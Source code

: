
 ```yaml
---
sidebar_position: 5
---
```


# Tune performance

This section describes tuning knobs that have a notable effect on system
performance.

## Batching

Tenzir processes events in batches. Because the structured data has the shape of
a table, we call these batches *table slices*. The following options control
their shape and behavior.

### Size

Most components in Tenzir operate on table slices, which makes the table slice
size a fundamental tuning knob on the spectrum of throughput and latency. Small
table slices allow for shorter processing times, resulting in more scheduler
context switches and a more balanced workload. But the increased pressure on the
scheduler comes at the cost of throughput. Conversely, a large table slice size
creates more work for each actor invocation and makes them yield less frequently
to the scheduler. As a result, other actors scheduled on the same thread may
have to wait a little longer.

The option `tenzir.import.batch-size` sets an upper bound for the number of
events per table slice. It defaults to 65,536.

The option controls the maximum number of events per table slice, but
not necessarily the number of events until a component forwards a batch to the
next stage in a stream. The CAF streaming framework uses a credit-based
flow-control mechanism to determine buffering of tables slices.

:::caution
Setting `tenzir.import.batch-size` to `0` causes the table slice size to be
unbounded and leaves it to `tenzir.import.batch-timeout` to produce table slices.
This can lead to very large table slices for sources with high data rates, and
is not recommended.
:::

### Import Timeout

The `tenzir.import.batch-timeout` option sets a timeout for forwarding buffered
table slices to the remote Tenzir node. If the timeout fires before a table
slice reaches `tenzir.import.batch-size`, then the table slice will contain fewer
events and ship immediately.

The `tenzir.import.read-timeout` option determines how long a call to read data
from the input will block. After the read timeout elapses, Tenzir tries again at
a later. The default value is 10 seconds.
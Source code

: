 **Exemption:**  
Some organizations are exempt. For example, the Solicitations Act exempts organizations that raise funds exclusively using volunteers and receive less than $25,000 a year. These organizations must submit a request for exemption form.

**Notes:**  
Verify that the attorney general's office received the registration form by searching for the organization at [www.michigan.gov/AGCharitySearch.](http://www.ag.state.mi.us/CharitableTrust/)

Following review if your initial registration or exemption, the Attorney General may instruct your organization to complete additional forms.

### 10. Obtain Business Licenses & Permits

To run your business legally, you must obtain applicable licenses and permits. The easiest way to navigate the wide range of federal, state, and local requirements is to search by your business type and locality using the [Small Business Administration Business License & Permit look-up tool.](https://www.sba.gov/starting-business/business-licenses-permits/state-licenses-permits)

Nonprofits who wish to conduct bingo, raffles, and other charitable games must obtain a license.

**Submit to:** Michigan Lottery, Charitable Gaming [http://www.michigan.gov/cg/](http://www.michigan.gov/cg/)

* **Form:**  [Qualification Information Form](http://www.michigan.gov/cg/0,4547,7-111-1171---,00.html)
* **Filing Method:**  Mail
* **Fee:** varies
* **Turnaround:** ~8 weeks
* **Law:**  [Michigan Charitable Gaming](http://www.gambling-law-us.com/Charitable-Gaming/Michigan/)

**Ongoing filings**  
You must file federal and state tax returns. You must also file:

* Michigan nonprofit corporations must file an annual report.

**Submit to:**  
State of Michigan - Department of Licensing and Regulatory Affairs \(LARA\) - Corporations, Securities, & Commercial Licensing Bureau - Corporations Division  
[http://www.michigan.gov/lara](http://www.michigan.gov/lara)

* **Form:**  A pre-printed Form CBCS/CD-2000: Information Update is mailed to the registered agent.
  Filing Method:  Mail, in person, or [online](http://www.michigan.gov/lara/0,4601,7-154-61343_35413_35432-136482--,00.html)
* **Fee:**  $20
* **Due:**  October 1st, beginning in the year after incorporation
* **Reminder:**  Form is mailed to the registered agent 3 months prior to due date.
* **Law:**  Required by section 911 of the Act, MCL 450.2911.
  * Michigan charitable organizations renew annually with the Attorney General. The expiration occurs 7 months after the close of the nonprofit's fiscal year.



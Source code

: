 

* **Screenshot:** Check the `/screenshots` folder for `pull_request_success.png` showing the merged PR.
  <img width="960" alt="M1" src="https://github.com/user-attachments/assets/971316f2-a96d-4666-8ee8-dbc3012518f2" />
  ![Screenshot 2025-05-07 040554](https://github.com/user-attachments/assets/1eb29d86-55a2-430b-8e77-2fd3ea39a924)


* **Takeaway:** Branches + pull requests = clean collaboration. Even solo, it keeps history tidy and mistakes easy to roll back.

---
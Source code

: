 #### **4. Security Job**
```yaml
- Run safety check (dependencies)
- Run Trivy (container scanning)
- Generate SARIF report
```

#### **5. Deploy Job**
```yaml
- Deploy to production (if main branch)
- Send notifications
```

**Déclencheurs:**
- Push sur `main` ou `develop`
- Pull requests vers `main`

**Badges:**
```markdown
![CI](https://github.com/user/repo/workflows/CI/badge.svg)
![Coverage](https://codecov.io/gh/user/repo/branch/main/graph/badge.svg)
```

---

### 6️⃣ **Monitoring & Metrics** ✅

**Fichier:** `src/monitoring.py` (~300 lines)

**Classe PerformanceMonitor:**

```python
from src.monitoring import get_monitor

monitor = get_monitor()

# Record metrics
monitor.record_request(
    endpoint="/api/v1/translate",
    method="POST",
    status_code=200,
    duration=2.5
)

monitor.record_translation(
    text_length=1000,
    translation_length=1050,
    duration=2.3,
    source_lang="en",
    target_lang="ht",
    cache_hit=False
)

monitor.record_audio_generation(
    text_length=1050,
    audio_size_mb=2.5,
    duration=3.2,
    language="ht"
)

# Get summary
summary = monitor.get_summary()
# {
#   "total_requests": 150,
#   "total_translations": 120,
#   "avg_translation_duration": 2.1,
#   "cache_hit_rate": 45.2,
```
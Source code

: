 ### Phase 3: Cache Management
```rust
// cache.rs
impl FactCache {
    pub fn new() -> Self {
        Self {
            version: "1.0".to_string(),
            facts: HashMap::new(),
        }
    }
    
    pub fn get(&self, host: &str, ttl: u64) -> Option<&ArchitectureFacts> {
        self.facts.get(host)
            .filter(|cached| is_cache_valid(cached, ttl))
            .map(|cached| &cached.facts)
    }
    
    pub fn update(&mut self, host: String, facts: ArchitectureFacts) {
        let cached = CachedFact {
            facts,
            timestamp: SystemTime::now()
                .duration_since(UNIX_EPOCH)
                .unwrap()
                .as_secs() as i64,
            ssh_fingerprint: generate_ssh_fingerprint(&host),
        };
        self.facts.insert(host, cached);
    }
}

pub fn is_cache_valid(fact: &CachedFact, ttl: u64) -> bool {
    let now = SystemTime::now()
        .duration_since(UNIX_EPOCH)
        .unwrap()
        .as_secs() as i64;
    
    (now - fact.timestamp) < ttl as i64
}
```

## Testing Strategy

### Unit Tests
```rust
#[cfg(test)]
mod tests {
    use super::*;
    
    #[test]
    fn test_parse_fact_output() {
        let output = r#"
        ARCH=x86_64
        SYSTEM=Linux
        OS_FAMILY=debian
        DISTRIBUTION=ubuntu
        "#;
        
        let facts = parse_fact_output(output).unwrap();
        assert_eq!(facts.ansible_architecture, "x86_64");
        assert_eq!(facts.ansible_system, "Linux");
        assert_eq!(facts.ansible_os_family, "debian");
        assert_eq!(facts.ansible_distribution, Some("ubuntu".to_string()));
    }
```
------------------------------
Copy out all lines of the listing where the word "section" appears.

This section describes tuning knobs that have a notable effect on system
* **Law:**  Required by section 911 of the Act, MCL 450.2911.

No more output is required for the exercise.